Rentown was established as – and remains – a family-owned business. The name comes from Dennis’ grandfather, Dan Hochstetler, and his neighbor, Manas Hochstetler, who spent their days traveling to town or local auctions as they neared retirement.
In Pennsylvania Dutch, the word “renna” means gadding about, Hochstetler explains. According to the story, Manas said they should be careful or the community would refer to where they lived as Rentown.
“My father, Leroy, purchased 17 acres off the home place in 1966,” Hochstetler says. “He built a shop and called it Rentown Shop. That was how Rentown was born.”
Leroy travelled for work. One time he brought back a supply of mixed nuts, which he put up for sale on a couple of shelves. This product, sold on a four-foot shelf, started the business known today as Rentown Country Store.
From the mixed nuts, Leroy added cheeses priced one cent below what they cost him, and this strategy established Rentown as the place to go to find quality cheese. That is still true today, as the store’s cheese selection fills two long coolers with 100 varieties.
Recently, Rentown supplied 7,000 pounds of cheese to sell at a local festival.
“We’ve got the best cheese at the lowest price,” Hochstetler says.
The store’s produce is locally grown, as are other products stocked and sold at Rentown. Much of the produce is sourced from family farms within a three-mile radius, as is the maple syrup.
“If someone has something local, I will buy it because it is local,” Hochstetler says.
While locally grown fruits and vegetables, and a wide selection of cheeses, are among the most popular commodities sold, bakery items are also much in demand. The in-house bakery supplies most of the breads, pies, cookies and other baked goods. Made-from-scratch pies can be ordered in small or large quantities. Leah oversees this part of Rentown. For Thanksgiving, it is not unusual for the bakery to produce 300 to 1,000 pies.
“Anything made in our bakery can be special ordered,” Hochstetler says. “People can call in any time and reserve any of our baked goods. Just call ahead and ask us to hold for pickup.” These are kept on a shelf devoted to these special orders.
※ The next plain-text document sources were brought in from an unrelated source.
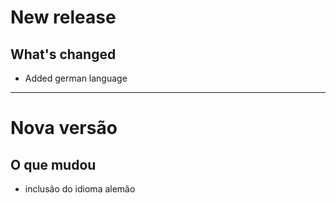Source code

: # New release

## What's changed
- Added german language

---

# Nova versão

## O que mudou
- inclusão do idioma alemão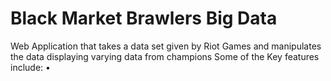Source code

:# Black Market Brawlers Big Data
Web Application that takes a data set given by Riot Games and manipulates the data displaying varying data from champions
Some of the Key features include:
• 
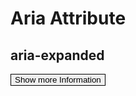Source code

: # Aria Attribute
## aria-expanded

<button aria-expanded="false" style="border: 1px solid black;" onClick="alert('Demo Info')">Show more Information</button>
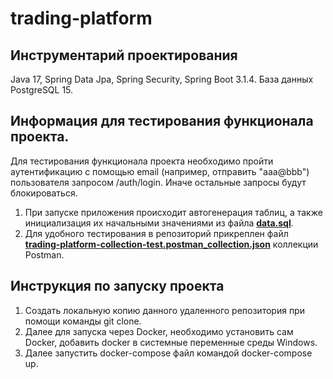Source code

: # trading-platform

## Инструментарий проектирования 
Java 17, Spring Data Jpa, Spring Security, Spring Boot 3.1.4. База данных PostgreSQL 15.

## Информация для тестирования функционала проекта.
Для тестирования функционала проекта необходимо пройти аутентификацию с помощью email (например, отправить "aaa@bbb") пользователя запросом /auth/login. Иначе остальные запросы будут блокироваться.
1) При запуске приложения происходит автогенерация таблиц, а также инициализация их начальными значениями из файла [**data.sql**](src/main/resources/data.sql).
2) Для удобного тестирования в репозиторий прикреплен файл [**trading-platform-collection-test.postman_collection.json**](trading-platform-collection-test.postman_collection.json) коллекции Postman.

## Инструкция по запуску проекта
1) Создать локальную копию данного удаленного репозитория при помощи команды git clone.
2) Далее для запуска через Docker, необходимо установить сам Docker, добавить docker в системные переменные среды Windows.
3) Далее запустить docker-compose файл командой docker-compose up.
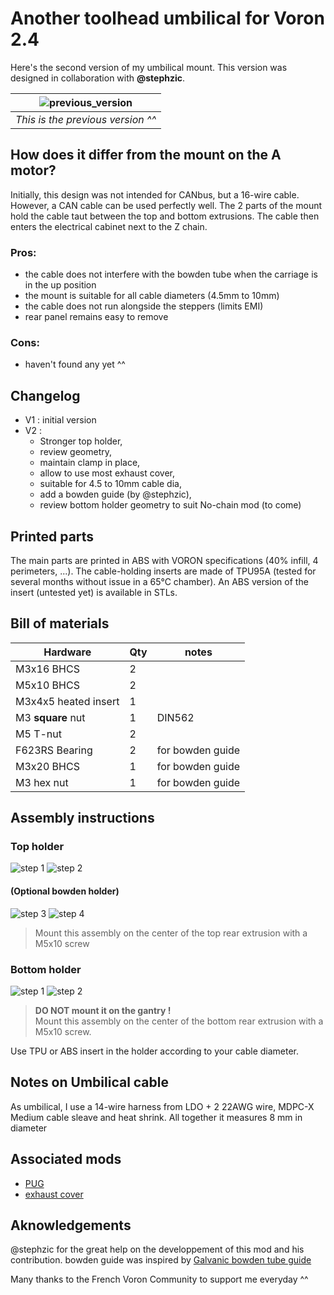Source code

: # Another toolhead umbilical for Voron 2.4

Here's the second version of my umbilical mount. This version was designed in collaboration with __@stephzic__.

| ![previous_version](./images/20230203_115012.jpg) | 
| :-----------------------------------------------: | 
|         _This is the previous version ^^_         |

## How does it differ from the mount on the A motor?
Initially, this design was not intended for CANbus, but a 16-wire cable. However, a CAN cable can be used perfectly well. The 2 parts of the mount hold the cable taut between the top and bottom extrusions. The cable then enters the electrical cabinet next to the Z chain. 
 
### Pros: 
- the cable does not interfere with the bowden tube when the carriage is in the up position
- the mount is suitable for all cable diameters (4.5mm to 10mm)
- the cable does not run alongside the steppers (limits EMI)
- rear panel remains easy to remove
  
### Cons:
- haven't found any yet ^^

## Changelog
- V1 : initial version
- V2 : 
  - Stronger top holder, 
  - review geometry, 
  - maintain clamp in place, 
  - allow to use most exhaust cover,
  -  suitable for 4.5 to 10mm cable dia, 
  -  add a bowden guide (by @stephzic),
  -  review bottom holder geometry to suit No-chain mod (to come)    
## Printed parts
The main parts are printed in ABS with VORON specifications (40% infill, 4 perimeters, ...). The cable-holding inserts are made of TPU95A (tested for several months without issue in a 65°C chamber). An ABS version of the insert (untested yet) is available in STLs.

## Bill of materials
| Hardware             | Qty | notes            |
| -------------------- | --- | ---------------- |
| M3x16 BHCS           | 2   |
| M5x10 BHCS           | 2   |
| M3x4x5 heated insert | 1   |
| M3 **square** nut    | 1   | DIN562           |
| M5 T-nut             | 2   |
| F623RS Bearing       | 2   | for bowden guide |
| M3x20 BHCS           | 1   | for bowden guide |
| M3 hex nut           | 1   | for bowden guide |

## Assembly instructions

### Top holder
![step 1](images/assembly_top_1.png)
![step 2](images/assembly_top_2.png)

#### (Optional bowden holder)

![step 3](images/assembly_top_3.png)
![step 4](images/assembly_top_4.png)

> Mount this assembly on the center of the top rear extrusion with a M5x10 screw

### Bottom holder
![step 1](images/assembly_bottom_1.png)
![step 2](images/assembly_bottom_2.png)


> **DO NOT mount it on the gantry !**<br> 
> Mount this assembly on the center of the bottom rear extrusion with a M5x10 screw.

Use TPU or ABS insert in the holder according to your cable diameter.

## Notes on Umbilical cable

As umbilical, I use a 14-wire harness from LDO + 2 22AWG wire, MDPC-X Medium cable sleave and heat shrink. All together it measures 8 mm in diameter

## Associated mods
- [PUG](../PUG/)
- [exhaust cover](https://www.printables.com/model/412144-voron-24-exhaust-cover)
  
## Aknowledgements

@stephzic for the great help on the developpement of this mod and his contribution. bowden guide was inspired by [Galvanic bowden tube guide](https://github.com/VoronDesign/VoronUsers/tree/master/printer_mods/Galvanic/Bowden_Tube_Guide) 

Many thanks to the French Voron Community to support me everyday ^^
Bulk foods are also found on the shelves throughout the store. Rentown has homemade candies, homemade noodles, sesame sticks, bulk candy, gluten-free and sugar-free products, spices, popcorn and flour.
In the housewares section of the store, customers can find cookware, popcorn poppers, paring knives and knife sets, utensils and bowls, and pressure cookers, among other useful items. Anyone looking for something for kids to play with can choose from a selection of learning toys, puzzles, games, books, playing cards, pool toys and wooden toys.
Through arrangements with other local businesses, shoppers can also find hanging baskets in the spring and summer. Polywood lawn furniture is offered for sale. Hochstetler says this furniture has made its way to Florida, to houses on Lake Michigan, and in local backyards.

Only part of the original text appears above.